Final licensor selected for Australia’s only fully integrated urea production facility

Article by Amanda Jasi

NEURIZER has selected Stamicarbon to deliver the process design package for front-end engineering design (FEED) of Australia’s only fully integrated urea production facility, in Leigh Creek.

NeuRizer says that the NeuRizer Urea Project (NRUP) is a nationally significant project that will deliver low-cost, high-quality, nitrogen-based fertiliser to ensure secure supply for local and export agriculture markets. The company aims to become Australia’s first carbon-neutral producer of urea fertiliser. The decarbonisation pathway for NRUP is embedded in the FEED process to ensure that it is carbon neutral from first operations in 2025.

NRUP will be a 2,850m t/d, low-carbon melt and granulation plant. It will use Stamicarbon’s Launch Melt flash design for a urea melt plant with pool reactor, and its Launch Finish granulation design for the urea granulation plant. Stamicarbon designs and licenses fertiliser plant technologies.

Flash design is one of Stamicarbon’s variants of melt concepts with improved energy efficiency leading to significant reductions in steam consumption. The company claims the fluid-bed granulation design is characterised by low-formaldehyde consumption, low dust and ammonia emissions, high quality product, and high onstream times. They require minimal equipment, significantly reducing the footprint and plant capital costs, and reducing maintenance costs and operational expenditure.

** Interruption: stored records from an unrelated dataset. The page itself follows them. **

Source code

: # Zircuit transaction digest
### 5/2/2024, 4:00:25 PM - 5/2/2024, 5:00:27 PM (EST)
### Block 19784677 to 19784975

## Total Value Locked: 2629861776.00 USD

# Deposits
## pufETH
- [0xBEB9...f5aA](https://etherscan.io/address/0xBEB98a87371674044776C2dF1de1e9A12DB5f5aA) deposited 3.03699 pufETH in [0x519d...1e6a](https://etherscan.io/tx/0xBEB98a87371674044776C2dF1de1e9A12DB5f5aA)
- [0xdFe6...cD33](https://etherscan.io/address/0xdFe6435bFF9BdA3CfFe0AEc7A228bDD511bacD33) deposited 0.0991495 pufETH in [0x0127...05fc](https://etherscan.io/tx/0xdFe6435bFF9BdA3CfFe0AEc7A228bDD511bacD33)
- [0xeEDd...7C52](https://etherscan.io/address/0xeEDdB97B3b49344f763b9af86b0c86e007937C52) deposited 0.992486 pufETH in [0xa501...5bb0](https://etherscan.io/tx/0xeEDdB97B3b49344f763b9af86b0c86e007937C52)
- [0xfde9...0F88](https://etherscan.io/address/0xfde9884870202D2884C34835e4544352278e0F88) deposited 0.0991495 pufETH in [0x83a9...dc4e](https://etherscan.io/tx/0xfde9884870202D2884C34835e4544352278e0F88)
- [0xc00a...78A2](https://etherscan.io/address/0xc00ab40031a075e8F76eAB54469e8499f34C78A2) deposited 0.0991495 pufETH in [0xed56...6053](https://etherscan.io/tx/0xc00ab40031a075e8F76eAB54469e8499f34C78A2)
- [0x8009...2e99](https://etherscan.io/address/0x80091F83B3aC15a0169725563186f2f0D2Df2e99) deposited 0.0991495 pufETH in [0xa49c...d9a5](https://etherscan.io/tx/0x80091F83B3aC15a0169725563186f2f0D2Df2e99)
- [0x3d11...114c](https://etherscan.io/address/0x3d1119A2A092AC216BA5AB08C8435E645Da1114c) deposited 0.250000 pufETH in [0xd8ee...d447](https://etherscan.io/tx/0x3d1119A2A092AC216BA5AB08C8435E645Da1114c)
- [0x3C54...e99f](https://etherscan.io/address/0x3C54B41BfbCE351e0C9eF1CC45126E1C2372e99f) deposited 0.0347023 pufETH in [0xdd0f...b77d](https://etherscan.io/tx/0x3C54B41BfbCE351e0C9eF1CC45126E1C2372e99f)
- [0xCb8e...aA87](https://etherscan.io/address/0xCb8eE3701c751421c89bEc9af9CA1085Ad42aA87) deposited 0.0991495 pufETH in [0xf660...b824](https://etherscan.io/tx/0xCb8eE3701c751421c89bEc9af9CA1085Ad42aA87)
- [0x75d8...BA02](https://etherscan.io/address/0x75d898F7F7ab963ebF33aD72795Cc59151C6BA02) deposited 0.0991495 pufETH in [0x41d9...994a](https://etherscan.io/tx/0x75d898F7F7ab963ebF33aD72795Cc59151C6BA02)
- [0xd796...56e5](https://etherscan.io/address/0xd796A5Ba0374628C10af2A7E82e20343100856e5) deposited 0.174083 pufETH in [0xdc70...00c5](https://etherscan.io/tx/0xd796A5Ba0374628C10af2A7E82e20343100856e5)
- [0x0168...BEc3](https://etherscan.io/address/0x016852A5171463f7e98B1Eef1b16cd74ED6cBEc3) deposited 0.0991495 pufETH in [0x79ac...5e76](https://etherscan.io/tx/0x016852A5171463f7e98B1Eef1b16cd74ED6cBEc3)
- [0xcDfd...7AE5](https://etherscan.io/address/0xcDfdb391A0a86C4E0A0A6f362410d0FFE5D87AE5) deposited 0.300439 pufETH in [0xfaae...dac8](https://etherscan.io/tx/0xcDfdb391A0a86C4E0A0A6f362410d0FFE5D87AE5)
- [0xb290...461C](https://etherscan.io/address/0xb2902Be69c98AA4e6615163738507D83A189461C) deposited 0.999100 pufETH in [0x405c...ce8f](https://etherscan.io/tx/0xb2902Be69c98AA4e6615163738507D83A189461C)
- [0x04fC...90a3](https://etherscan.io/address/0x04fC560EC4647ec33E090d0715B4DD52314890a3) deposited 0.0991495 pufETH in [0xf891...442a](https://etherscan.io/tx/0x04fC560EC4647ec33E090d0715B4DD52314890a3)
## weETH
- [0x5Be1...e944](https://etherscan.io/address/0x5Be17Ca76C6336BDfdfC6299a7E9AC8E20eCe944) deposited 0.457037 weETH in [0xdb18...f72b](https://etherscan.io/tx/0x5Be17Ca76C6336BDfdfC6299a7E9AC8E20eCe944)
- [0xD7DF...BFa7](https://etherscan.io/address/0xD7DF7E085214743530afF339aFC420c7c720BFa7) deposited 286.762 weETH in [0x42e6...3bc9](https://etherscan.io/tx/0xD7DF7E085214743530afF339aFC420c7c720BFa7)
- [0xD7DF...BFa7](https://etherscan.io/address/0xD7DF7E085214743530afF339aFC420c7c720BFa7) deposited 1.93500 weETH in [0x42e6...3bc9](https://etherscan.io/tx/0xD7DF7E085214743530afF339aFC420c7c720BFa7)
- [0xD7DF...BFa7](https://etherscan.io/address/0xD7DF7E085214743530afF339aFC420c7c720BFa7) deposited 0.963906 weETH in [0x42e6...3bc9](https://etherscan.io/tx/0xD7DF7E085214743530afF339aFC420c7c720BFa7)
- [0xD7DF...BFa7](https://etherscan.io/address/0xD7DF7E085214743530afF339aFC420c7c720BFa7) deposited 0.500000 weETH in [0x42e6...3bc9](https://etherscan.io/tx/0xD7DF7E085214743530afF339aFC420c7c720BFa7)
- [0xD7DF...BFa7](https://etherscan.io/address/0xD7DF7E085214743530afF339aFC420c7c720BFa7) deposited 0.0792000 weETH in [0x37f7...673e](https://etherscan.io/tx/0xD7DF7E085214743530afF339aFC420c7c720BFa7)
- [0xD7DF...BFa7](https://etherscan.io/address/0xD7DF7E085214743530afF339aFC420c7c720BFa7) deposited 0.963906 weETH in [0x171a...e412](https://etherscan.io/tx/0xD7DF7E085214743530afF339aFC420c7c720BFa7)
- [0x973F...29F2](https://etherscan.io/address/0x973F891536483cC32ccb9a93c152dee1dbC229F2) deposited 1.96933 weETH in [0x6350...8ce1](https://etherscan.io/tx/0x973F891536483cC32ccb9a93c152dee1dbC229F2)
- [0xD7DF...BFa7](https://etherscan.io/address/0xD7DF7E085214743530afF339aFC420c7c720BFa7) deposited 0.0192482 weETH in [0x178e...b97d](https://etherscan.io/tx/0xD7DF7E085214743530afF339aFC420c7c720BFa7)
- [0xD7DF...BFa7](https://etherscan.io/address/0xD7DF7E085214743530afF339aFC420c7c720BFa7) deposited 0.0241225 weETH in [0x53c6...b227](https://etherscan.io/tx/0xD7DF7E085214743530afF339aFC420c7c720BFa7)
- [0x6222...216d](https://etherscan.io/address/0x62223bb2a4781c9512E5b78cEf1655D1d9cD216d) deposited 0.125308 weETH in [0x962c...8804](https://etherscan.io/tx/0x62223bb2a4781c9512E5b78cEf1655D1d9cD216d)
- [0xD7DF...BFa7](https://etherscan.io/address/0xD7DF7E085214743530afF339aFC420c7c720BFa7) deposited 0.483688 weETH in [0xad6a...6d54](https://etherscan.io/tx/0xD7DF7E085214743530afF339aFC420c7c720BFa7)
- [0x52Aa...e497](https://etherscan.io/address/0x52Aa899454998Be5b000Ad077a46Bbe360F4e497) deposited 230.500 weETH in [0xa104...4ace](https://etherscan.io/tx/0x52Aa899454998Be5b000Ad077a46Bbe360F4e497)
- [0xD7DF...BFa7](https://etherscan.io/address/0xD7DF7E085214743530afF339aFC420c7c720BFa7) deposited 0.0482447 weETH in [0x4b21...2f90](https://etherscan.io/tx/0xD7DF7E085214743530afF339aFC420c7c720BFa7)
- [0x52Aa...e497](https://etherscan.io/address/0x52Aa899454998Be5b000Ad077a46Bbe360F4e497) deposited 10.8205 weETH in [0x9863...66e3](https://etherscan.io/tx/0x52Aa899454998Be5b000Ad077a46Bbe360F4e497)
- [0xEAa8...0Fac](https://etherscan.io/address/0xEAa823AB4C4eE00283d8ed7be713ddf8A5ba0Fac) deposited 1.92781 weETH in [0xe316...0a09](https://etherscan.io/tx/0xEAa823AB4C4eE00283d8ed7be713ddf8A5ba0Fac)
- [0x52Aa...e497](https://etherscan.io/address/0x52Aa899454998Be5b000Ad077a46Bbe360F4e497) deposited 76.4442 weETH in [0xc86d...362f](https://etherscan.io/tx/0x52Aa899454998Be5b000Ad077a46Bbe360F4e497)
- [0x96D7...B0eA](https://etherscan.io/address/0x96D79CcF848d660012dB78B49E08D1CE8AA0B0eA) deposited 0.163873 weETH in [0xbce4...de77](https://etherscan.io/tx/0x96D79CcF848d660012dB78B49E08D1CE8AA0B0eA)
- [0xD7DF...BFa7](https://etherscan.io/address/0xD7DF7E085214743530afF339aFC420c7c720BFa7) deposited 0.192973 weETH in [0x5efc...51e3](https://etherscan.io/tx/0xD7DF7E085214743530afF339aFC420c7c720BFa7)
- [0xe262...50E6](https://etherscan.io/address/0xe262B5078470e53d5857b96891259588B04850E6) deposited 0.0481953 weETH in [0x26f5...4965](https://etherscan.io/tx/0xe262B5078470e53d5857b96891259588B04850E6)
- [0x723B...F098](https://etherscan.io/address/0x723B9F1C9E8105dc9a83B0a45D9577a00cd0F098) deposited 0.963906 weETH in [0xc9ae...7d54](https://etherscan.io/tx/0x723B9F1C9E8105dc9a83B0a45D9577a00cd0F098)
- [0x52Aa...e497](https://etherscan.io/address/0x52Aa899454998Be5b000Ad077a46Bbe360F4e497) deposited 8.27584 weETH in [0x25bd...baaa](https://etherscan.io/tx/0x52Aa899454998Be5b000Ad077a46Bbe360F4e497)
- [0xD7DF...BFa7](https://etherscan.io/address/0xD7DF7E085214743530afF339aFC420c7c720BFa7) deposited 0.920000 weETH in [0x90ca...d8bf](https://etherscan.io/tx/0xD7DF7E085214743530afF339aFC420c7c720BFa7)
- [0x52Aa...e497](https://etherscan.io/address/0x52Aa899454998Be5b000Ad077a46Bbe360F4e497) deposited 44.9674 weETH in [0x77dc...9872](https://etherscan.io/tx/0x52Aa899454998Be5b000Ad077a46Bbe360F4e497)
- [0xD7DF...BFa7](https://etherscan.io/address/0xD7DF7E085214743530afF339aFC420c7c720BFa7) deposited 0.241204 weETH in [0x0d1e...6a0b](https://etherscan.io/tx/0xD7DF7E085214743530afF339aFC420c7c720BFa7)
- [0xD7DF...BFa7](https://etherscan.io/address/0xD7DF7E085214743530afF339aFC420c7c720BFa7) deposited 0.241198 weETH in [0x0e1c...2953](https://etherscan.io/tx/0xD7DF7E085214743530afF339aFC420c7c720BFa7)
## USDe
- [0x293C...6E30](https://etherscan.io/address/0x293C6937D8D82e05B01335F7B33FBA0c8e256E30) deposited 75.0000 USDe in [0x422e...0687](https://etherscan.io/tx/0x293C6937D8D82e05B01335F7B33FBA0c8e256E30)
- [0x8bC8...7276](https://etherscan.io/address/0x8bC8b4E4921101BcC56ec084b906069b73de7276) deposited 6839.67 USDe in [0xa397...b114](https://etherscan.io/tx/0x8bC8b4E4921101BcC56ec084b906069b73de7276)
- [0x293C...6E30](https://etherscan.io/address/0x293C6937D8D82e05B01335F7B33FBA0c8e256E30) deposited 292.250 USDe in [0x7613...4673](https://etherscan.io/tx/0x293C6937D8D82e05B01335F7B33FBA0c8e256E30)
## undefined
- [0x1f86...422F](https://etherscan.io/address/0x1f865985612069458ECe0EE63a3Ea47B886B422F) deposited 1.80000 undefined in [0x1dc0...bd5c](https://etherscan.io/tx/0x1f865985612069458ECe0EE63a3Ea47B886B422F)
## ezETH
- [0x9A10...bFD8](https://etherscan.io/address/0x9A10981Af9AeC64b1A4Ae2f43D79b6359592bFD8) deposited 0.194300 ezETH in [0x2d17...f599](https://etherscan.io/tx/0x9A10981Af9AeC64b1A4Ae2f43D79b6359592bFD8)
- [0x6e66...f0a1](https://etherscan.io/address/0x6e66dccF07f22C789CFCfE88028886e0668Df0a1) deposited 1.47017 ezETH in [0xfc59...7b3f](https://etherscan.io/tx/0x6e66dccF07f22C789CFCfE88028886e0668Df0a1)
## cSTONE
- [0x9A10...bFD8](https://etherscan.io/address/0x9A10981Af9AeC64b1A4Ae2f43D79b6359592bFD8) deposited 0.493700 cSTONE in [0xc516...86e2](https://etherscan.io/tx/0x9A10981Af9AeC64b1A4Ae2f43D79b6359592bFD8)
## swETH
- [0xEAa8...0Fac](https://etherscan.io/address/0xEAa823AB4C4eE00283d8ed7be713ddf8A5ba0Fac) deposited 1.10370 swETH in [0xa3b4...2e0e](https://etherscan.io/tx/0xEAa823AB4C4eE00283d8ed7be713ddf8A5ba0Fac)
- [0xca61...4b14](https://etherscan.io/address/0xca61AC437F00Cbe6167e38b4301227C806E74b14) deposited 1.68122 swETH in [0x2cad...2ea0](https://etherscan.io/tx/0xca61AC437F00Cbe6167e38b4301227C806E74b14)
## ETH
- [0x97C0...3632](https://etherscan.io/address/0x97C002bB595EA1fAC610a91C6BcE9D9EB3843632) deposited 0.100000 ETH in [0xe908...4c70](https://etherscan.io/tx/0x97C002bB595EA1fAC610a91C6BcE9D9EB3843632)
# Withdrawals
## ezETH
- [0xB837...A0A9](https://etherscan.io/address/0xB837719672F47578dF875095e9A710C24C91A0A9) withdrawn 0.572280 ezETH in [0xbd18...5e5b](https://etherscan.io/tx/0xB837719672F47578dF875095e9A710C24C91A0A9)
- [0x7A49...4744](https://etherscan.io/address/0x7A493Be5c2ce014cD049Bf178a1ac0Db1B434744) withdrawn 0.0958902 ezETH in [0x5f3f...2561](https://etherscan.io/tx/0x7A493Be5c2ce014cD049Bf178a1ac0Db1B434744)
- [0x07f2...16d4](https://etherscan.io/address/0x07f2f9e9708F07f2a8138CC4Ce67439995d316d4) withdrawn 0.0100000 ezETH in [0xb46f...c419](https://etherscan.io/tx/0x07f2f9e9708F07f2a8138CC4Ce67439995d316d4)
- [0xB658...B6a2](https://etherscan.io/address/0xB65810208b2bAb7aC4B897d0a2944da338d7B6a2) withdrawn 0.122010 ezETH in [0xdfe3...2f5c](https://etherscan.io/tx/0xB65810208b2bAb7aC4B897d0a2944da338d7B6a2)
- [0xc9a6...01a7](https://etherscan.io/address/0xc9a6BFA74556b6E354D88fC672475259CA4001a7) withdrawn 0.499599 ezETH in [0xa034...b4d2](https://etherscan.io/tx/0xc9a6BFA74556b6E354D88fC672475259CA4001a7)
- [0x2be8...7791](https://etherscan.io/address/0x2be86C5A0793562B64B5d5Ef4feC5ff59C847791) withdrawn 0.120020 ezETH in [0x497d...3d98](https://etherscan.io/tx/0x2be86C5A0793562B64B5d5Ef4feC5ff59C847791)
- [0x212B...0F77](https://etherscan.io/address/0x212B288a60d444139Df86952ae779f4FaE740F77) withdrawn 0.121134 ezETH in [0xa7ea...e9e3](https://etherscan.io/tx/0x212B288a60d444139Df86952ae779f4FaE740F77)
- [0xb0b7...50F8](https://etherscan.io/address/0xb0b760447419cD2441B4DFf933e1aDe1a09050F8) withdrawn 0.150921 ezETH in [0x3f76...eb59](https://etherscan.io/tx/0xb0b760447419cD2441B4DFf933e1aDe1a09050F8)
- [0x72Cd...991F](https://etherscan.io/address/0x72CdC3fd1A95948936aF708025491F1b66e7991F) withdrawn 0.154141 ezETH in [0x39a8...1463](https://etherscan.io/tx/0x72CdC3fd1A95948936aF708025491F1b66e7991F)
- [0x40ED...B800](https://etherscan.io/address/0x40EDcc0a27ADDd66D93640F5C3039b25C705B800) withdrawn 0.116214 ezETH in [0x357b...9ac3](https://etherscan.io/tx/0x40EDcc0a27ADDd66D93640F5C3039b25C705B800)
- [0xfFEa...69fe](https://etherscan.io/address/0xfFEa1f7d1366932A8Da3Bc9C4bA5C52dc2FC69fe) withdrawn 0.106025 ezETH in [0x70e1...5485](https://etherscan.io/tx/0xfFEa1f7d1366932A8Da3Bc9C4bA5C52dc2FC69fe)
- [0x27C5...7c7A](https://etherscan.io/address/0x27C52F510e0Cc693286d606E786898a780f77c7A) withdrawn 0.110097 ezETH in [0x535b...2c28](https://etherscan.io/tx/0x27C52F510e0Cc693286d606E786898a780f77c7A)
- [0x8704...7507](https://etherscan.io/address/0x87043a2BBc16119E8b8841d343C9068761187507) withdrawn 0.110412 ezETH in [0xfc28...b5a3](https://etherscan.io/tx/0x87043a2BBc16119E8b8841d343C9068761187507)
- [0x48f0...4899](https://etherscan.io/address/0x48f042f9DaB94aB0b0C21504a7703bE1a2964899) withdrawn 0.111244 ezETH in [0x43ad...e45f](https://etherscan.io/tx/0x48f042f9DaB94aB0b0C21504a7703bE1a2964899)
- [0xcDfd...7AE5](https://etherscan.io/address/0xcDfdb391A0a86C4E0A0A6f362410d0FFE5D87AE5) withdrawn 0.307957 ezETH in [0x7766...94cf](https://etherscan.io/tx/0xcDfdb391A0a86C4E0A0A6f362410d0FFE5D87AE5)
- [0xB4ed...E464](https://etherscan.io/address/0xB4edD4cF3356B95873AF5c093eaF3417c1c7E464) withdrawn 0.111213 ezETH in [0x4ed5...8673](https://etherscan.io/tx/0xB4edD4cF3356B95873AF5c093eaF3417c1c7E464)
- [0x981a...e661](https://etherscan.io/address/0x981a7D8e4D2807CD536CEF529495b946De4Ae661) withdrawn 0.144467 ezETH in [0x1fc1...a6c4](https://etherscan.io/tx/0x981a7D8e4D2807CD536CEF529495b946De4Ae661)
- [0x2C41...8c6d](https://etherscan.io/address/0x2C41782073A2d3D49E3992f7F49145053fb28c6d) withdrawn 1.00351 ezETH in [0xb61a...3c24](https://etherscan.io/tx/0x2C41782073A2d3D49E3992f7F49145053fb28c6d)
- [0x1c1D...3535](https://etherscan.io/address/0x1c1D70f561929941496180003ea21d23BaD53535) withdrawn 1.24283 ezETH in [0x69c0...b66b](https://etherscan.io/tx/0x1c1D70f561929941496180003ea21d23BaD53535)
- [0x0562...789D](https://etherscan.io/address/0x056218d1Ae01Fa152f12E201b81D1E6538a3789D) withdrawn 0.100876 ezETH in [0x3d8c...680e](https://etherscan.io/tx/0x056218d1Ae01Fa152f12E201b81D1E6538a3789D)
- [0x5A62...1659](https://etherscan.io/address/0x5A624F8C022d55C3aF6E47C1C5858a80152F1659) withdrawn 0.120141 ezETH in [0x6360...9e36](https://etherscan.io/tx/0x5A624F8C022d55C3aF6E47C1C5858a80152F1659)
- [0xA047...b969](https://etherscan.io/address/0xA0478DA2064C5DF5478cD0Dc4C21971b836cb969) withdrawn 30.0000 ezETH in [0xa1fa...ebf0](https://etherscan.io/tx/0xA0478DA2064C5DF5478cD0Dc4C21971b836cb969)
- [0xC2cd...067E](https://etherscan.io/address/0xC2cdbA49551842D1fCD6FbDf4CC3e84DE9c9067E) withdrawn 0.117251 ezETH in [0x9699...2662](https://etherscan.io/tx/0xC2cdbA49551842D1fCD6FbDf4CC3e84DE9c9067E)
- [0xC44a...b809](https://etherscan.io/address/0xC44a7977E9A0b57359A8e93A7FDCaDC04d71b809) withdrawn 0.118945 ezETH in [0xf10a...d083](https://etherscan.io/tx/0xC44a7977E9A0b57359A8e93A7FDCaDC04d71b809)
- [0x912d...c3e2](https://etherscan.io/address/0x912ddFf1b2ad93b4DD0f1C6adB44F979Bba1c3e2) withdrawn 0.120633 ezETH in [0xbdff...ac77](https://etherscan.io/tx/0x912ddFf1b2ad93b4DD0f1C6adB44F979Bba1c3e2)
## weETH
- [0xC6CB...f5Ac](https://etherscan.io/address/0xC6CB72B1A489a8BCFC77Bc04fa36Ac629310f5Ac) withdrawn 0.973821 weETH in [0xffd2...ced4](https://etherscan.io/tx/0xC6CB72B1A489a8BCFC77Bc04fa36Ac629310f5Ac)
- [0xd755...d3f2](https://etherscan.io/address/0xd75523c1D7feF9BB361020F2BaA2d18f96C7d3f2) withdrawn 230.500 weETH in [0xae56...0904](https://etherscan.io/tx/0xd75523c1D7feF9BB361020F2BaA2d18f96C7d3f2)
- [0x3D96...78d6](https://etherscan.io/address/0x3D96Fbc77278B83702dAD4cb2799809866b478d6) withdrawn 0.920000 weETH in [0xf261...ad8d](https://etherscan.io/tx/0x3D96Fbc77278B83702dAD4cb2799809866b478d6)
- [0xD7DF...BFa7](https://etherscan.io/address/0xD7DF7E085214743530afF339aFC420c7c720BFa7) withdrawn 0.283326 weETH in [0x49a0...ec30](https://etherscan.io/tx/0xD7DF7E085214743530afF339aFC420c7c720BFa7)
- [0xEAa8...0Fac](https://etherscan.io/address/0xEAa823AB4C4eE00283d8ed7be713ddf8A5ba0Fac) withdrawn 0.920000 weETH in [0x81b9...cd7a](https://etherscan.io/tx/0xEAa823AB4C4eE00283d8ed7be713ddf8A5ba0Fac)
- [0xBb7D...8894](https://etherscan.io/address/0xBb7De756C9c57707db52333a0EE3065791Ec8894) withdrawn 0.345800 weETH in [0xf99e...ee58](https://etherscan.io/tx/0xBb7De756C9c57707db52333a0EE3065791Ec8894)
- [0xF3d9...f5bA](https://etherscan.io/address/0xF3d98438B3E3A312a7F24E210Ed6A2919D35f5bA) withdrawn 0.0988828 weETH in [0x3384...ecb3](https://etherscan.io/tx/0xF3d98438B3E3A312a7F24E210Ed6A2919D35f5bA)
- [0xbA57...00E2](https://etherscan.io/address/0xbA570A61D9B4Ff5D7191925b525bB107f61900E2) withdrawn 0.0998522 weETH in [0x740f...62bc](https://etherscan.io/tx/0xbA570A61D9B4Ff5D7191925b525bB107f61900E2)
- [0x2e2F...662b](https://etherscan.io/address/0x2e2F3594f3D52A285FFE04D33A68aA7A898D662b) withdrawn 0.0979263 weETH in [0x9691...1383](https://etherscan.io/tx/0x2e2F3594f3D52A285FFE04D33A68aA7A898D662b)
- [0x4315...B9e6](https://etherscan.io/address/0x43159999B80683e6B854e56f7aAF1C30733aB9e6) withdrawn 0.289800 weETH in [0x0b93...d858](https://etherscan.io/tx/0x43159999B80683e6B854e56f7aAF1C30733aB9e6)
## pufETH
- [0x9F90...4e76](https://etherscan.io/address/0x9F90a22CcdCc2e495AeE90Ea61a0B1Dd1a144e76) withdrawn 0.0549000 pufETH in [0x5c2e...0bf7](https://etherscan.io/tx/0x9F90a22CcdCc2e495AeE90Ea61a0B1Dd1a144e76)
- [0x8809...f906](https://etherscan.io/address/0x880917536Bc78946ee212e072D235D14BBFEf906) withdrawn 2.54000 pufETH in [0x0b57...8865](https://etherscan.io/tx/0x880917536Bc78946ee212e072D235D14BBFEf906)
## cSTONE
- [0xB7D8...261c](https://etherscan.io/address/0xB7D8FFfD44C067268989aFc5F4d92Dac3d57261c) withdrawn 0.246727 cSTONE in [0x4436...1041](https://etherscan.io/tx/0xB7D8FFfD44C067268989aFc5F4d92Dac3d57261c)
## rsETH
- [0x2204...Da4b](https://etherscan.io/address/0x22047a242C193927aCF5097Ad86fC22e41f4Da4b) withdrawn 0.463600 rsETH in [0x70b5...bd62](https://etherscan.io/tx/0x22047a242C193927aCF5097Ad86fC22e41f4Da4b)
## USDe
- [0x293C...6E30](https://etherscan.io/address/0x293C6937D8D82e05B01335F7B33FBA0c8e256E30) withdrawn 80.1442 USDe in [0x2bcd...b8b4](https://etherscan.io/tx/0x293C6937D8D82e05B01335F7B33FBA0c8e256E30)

Stephen Zwart, VP of Licensing at Stamicarbon, said: “This is the first new grassroots urea capacity in Australia in decades. It is a genuinely solid project with an innovative concept that has been built from the ground up. We are proud to be contributing to carbon neutral fertiliser solutions that will help close urea supply-demand in Australia, supporting farmers and food production across the country.”

With the selection of Stamicarbon as a licensor, NeuRizer has locked in all the licensors and proprietary equipment for completion of FEED. Other partners in the project include KBR, which is providing its ammonia technology.